The Commission says it may push for a tax among a smaller group of members if agreement by all 27 proved impossible, via an 'enhanced cooperation' procedure, which requires a minimum of nine countries to agree.
"There is nothing in the treaty that would limit such a mechanism to the euro area," said Commission spokesman Olivier Bailly, adding: "The final dimension is impossible to foresee at this stage".
The tax will be discussed when Sarkozy and German Chancellor Angela Merkel meet today in Berlin and at a meeting of the European Council in Brussels on 30 January.
Cameron may see the political benefit of a more assertive approach to Brussels after his decision to veto the new EU treaty won him praise from eurosceptics on the right of his Conservative Party and brought him a boost in the opinion polls.
However, it angered his pro-European junior coalition partners, the Liberal Democrats.
Cameron said it was a "myth" his veto left Britain isolated, saying eurozone members had met without Britain for years. He added that other EU states may eventually reject the pact.
Britain has opened a new battle front with its EU partners by saying members of the new "fiscal compact" should not take decisions on issues affecting the EU's single market for trade.
"Britain's interest is in having a strong single market that's determined at the level of the 27," Cameron said.
He said Britain would be part of agreements it had a national interest in joining, such as the EU single market and NATO, but not of the Schengen passport-free zone or the euro, which it had no national interest in joining.
"We are a lot better off outside the euro, with our own currency and our very low interest rates that we have right now," he said.
Britain's Deputy Prime Minister Nick Clegg, the Liberal Democrat leader, is to host a meeting of his liberal allies from around Europe in London on Monday to promote his agenda of re-engagement with the EU after Cameron's treaty veto.
In September 2011 the European Commission proposed a financial transactions tax (FTT) – also known as a Tobin tax or Robin Hood tax – that would tax the exchange of shares and bonds at a rate of 0.1% and would tax derivative contracts at a rate of 0.01%.

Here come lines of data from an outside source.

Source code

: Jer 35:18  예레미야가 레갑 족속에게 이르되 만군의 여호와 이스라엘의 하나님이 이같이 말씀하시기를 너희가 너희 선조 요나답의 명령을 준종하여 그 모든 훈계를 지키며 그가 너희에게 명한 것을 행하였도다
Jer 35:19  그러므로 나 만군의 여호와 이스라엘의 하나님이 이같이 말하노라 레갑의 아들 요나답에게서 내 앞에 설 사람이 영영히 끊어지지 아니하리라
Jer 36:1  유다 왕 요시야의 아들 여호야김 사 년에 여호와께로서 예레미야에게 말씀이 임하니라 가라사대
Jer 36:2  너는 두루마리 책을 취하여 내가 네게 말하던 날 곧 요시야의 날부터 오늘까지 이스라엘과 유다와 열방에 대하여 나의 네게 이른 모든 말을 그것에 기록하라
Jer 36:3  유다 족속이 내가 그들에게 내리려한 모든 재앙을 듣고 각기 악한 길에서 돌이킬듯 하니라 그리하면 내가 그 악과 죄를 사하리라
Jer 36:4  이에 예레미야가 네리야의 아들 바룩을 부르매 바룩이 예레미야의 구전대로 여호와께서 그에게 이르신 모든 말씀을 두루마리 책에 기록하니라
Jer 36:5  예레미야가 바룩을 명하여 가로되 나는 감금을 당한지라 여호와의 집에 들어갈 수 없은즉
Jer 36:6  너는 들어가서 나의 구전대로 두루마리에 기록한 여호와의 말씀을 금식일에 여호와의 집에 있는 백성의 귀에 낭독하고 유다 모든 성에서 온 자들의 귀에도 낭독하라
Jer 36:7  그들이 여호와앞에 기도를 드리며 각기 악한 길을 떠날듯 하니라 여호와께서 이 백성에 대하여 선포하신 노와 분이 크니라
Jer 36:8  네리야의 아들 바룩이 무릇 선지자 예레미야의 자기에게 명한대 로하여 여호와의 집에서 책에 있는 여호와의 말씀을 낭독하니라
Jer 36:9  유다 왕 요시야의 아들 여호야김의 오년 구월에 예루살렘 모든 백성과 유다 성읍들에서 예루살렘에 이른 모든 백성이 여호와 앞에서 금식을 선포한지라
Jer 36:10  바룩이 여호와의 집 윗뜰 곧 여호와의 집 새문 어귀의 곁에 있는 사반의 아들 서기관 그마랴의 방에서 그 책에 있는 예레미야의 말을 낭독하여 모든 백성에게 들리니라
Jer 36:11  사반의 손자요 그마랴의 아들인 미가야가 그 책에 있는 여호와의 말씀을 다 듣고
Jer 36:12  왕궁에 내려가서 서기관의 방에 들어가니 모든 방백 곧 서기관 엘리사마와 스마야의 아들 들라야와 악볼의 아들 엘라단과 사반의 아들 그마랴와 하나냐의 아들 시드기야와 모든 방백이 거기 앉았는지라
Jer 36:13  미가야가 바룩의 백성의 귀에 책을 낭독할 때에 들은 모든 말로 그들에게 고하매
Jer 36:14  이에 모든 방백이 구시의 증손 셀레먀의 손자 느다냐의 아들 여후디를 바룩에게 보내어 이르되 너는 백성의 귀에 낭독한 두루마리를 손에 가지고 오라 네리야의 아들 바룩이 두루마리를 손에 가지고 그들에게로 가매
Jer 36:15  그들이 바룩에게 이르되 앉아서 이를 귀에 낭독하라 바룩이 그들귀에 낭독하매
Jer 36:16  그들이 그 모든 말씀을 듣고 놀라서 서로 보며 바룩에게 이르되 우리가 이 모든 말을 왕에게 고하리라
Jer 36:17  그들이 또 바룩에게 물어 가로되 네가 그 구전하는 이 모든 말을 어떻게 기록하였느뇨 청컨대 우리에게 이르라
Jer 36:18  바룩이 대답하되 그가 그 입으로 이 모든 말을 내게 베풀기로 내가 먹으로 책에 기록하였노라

The Commission estimated this would raise €57 billion in revenue each year, to be split between the EU and the member states. The tax, which would come into effect in 2014, would affect all transactions where one party is within any of the EU's 27 countries, according to a blueprint by the EU executive.
Last week, France's minister for European Affairs Jean Leonetti said the tax would be enacted this year on an intergovernmental basis, despite objections from some EU countries.
- 11 Jan. Official inauguration of the Danish EU Presidency
- 30 Jan. Extraordinary EU summit on jobs
- 1-2 March. regular EU summit. '17+6' group plus others expected to sign to new intergovernmental treaty putting in place the so-called "fiscal compact".
- 25 May 2012: Regular European Council meeting.
- 28-29 June 2012: Regular European Council meeting.
- 1 July: Beginning of Cyprus EU presidency.
- July 2012: Entry into force of the eurozone's permanent bailout fund, the European Stability Mechanism (ESM).
- End 2012: Target date for completing ratification process of new treaty.